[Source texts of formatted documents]
□ □ □ □

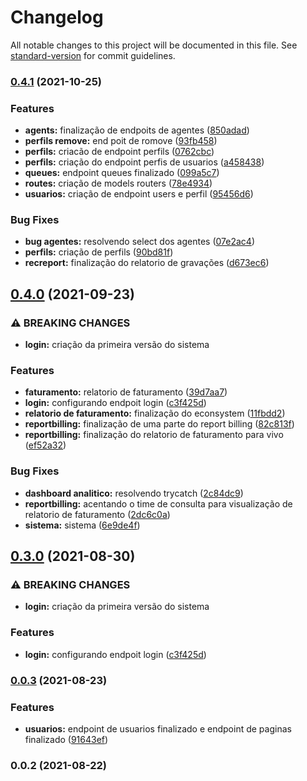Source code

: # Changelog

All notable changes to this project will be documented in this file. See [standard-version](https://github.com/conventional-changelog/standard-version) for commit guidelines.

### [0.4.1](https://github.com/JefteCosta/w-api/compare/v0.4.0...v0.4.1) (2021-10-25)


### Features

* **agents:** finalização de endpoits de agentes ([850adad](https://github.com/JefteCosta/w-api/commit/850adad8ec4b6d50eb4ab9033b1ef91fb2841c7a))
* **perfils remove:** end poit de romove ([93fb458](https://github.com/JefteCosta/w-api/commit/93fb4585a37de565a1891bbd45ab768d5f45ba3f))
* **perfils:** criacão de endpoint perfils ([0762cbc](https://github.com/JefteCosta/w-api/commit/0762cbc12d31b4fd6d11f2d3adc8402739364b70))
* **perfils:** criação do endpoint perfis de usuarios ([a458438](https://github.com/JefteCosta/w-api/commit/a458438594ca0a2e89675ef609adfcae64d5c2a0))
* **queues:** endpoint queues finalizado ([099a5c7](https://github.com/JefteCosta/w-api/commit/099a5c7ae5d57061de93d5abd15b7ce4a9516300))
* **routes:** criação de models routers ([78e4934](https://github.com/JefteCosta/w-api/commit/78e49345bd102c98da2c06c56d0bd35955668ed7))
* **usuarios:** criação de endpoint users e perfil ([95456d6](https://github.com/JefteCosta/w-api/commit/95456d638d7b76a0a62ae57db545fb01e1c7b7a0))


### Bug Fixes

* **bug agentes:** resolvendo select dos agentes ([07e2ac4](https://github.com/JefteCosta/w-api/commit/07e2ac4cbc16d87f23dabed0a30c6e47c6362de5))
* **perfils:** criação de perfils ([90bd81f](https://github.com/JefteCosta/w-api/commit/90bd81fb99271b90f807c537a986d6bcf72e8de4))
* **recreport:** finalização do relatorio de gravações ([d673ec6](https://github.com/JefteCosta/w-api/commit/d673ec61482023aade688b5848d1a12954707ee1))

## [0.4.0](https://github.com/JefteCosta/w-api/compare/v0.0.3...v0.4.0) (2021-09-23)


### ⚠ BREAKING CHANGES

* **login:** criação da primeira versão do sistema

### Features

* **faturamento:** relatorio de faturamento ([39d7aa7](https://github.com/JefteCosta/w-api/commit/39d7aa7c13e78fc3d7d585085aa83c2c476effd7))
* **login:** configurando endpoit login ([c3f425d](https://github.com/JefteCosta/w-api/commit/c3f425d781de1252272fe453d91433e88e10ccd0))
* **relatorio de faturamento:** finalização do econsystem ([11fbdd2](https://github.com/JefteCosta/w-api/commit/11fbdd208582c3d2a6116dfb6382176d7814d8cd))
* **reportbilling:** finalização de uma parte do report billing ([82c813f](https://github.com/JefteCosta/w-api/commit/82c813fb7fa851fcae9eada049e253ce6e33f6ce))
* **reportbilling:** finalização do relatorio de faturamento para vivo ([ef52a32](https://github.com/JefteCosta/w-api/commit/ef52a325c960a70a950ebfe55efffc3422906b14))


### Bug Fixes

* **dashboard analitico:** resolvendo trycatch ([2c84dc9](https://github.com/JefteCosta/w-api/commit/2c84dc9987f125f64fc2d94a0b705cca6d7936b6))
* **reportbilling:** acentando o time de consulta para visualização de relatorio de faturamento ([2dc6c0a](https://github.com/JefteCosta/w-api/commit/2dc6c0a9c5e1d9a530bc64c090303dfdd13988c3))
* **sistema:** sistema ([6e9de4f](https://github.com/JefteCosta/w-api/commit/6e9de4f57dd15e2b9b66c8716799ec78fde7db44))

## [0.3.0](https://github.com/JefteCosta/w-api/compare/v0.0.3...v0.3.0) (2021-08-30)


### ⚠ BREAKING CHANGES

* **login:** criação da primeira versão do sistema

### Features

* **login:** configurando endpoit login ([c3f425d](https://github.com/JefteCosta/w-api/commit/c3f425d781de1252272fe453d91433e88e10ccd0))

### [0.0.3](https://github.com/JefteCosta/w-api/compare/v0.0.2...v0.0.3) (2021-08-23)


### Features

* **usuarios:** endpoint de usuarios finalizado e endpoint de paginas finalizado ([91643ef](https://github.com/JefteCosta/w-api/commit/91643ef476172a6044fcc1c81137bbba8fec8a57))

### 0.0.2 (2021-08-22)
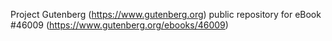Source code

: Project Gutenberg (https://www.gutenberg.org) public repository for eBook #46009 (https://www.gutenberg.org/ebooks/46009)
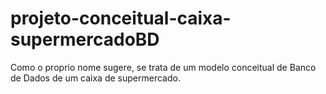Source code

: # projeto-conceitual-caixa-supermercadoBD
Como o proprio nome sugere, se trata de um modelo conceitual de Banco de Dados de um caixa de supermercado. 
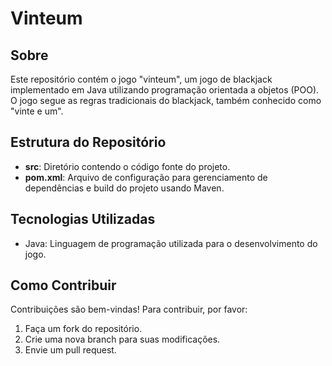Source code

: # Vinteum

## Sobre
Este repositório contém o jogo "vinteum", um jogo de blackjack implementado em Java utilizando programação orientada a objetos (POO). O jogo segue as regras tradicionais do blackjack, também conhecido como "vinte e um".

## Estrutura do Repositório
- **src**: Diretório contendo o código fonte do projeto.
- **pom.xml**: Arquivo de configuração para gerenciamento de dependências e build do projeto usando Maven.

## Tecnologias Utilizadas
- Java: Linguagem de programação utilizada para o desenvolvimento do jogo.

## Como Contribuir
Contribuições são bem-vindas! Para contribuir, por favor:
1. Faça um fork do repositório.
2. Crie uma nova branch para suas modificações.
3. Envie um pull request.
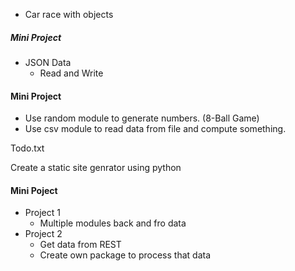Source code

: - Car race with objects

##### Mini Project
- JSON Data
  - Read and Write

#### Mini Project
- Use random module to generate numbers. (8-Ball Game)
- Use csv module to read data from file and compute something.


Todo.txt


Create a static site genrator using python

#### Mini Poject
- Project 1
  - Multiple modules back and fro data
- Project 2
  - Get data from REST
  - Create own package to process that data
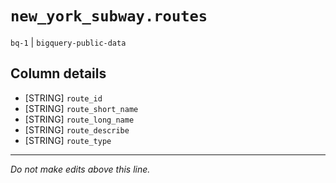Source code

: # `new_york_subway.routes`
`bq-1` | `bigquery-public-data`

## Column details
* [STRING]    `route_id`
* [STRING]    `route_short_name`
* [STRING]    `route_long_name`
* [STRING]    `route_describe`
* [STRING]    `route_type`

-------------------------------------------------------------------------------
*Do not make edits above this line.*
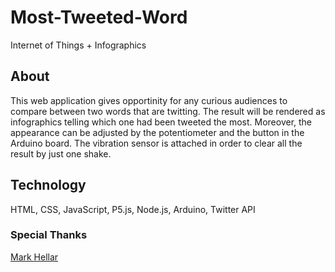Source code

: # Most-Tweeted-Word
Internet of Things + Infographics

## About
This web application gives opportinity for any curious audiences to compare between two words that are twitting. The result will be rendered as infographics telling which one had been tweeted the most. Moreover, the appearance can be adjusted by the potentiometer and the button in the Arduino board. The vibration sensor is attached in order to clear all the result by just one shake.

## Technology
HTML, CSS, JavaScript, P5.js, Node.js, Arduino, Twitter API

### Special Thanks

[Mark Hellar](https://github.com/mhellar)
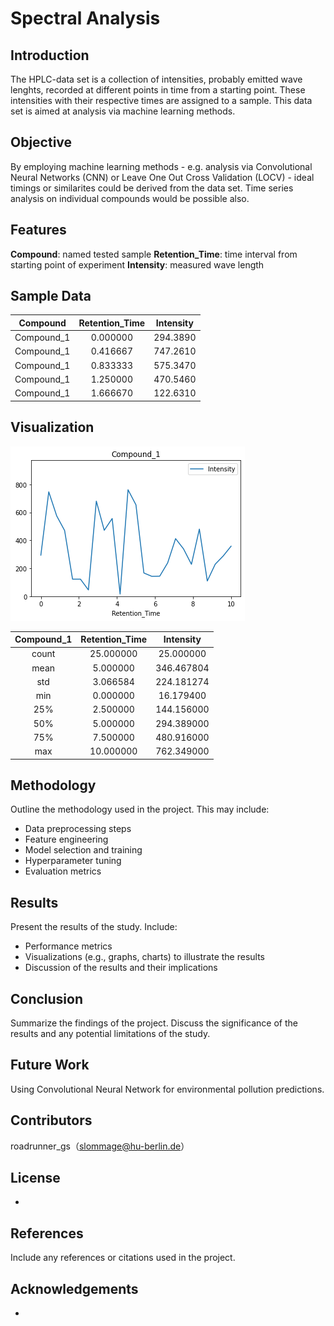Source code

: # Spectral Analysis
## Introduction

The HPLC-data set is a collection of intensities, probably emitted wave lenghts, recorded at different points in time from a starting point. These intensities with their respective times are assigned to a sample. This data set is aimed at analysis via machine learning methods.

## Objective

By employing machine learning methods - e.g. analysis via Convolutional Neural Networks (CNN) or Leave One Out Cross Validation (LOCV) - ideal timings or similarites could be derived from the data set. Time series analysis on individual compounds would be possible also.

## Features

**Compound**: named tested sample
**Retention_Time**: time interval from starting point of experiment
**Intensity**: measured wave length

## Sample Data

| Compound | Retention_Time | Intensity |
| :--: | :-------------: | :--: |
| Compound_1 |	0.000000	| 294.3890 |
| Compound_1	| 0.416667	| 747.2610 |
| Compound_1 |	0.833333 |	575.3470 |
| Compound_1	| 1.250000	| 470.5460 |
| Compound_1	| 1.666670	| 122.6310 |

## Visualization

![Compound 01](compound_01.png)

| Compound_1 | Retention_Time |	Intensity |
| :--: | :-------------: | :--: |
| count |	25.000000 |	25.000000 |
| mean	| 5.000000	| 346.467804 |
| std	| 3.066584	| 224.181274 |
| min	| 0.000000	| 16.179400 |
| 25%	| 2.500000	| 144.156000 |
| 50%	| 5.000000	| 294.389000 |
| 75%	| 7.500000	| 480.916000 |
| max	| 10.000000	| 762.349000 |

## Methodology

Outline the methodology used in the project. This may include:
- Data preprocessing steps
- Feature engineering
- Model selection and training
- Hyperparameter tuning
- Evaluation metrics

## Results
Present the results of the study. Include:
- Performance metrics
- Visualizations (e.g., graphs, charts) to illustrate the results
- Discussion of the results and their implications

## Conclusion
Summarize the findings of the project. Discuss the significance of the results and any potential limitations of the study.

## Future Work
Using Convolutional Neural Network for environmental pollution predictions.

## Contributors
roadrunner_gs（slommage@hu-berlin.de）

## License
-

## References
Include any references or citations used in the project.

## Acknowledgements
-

□ □ □ □

● **Work required**:
Output these and nothing else: the lines from the one holding "- Visualizations (e.g., graphs, charts)" through the final line of the entries above, exactly as they appear.

● **Output of the exercise**:
- Visualizations (e.g., graphs, charts) to illustrate the results
- Discussion of the results and their implications

## Conclusion
Summarize the findings of the project. Discuss the significance of the results and any potential limitations of the study.

## Future Work
Using Convolutional Neural Network for environmental pollution predictions.

## Contributors
roadrunner_gs（slommage@hu-berlin.de）

## License
-

## References
Include any references or citations used in the project.

## Acknowledgements
-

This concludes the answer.